Charlie - might turn up, have to check the diary!


----------



## Charlie (Dec 15, 2006)

badyaker said:


> OK I was talking out of my arse so sorry about that. I meant the A413 around Amersham and beyond, all the roads around Amersham, Amersham town centre, the A416 out to Berkhamstead and the B roads between MK and Berkhamstead. Looks good on the map, but don't bother!
> 
> A413 between Aylesbury and Bucks though is great, you'll need to be doing more than 80 to get any air though. I got tempted and did a little run this afternoon.
> 
> Charlie - might turn up, have to check the diary!


Nice one Phil - hope your diary is free 

Charlie


----------



## Super Josh (May 29, 2009)

I took the A413 out of Aylesbury to our last meet at Swanbourne and it was a cracking road 

Not really up for the Bowling as I play it so infrequently that I need to be drunk to get anywhere near a decent score.

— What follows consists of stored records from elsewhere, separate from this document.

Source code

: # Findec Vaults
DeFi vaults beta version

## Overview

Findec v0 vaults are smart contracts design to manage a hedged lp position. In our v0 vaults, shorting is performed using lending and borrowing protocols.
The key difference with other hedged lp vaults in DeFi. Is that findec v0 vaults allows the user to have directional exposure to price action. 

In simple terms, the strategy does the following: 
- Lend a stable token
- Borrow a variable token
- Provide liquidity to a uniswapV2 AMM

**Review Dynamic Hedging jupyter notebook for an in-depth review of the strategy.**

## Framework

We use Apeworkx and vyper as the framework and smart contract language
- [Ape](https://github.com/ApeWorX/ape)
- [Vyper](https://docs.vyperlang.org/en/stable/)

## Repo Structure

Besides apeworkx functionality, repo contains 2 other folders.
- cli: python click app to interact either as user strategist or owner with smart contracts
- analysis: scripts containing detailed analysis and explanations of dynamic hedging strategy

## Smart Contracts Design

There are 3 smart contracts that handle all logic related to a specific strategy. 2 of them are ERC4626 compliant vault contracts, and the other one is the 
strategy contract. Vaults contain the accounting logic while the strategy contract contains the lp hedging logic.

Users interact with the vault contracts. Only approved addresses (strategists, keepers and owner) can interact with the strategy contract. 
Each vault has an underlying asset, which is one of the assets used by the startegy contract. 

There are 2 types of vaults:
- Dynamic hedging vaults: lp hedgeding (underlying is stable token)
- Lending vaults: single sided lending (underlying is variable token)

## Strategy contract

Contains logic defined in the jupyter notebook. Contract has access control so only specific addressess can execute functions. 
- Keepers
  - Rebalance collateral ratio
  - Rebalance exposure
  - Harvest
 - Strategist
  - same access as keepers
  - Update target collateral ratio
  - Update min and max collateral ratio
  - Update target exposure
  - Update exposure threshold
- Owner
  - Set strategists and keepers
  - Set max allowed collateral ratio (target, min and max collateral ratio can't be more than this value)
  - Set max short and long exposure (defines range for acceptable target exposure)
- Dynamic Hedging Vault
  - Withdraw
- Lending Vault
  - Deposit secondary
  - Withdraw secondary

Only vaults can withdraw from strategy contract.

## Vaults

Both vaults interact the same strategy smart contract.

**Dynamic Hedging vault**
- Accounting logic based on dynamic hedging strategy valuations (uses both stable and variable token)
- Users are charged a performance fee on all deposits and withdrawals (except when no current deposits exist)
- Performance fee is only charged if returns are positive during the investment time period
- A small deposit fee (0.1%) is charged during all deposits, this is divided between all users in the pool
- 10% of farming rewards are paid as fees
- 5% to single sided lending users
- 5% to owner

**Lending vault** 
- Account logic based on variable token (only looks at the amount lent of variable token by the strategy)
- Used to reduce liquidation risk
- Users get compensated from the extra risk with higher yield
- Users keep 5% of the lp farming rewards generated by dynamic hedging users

That isn't really an option if we drive to the venue.

I fancy the Sunday drive but need to check out my diary too 

Josh


----------



## swfblade (Apr 24, 2007)

Super Josh said:


> Not really up for the Bowling as I play it so infrequently that I need to be drunk to get anywhere near a decent score.


Mate, I wouldn't worry about it, I'm shocking at bowling, so is the missis, but its all about having a laugh for me! (if it was about winning, I wouldnt support Watford :lol: )


----------



## Charlie (Dec 15, 2006)

swfblade said:


> Super Josh said:
> 
> 
> > Not really up for the Bowling as I play it so infrequently that I need to be drunk to get anywhere near a decent score.
> ...


+1 Don't worry about it Josh, it's more the opportunity for banter than bowling that this is about  get your name down and stop being a mincer 

v3 of the shiftgate is now fitted and testing nicely  I have fitted some brushes but they got squished so trying a different solution out having mounted them the other way this morning 

Charlie


----------



## heathstimpson (Feb 15, 2010)

Charlie said:


> swfblade said:
> 
> 
> > Super Josh said:
> ...


+1 I'm another shocking bowler but think its always good for a laugh. Last played around five years ago :lol:


----------



## davyrest (Aug 3, 2005)

Well both events sound great but sadly will be away on the ittalia tour on the 30th 
have great one !!!!!!!!!!


----------



## TTR (Oct 24, 2009)

Sorry Charlie, won't be able to make either this Month, work on the Tuesday and away in Otley for the Bank Holiday.
Catch you next month.
Keith & Sylv


----------



## Charlie (Dec 15, 2006)

davyrest said:


> Well both events sound great but sadly will be away on the ittalia tour on the 30th
> have great one !!!!!!!!!!


No worries buddy, I look forward to hearing all about it - I haven't forgotten about your hardtop mounts, the engineer can do most of it but needs to show them to another company to get part of it done.



TTR said:


> Sorry Charlie, won't be able to make either this Month, work on the Tuesday and away in Otley for the Bank Holiday.
> Catch you next month.
> Keith & Sylv


Sorry to hear that guys :-( catch you at the next one with any luck.

Charlie


----------



## Charlie (Dec 15, 2006)

Anyone else interested in either of these events? at the current numbers I will be looking to postpone both for this month.

Cheers

Charlie


----------



## swfblade (Apr 24, 2007)

Why?


----------



## Charlie (Dec 15, 2006)

swfblade said:


> Why?


  because there aren't many people signed up to come along yet  quite a few are on holiday, will be on the Italy trip or just can't make it.

Charlie


----------



## phodge (Sep 1, 2002)

Why don't you postpone the bowling, and we'll just go to the pub?


----------



## swfblade (Apr 24, 2007)

Why cant those that can make it still go bowling? I don't see an issue personally. If not then yeah just down the pub would be better than cancelling IMO.


----------



## Charlie (Dec 15, 2006)

I am easy either way  the bowling is booked but could always be cancelled if the consensus ended up being to not bowl.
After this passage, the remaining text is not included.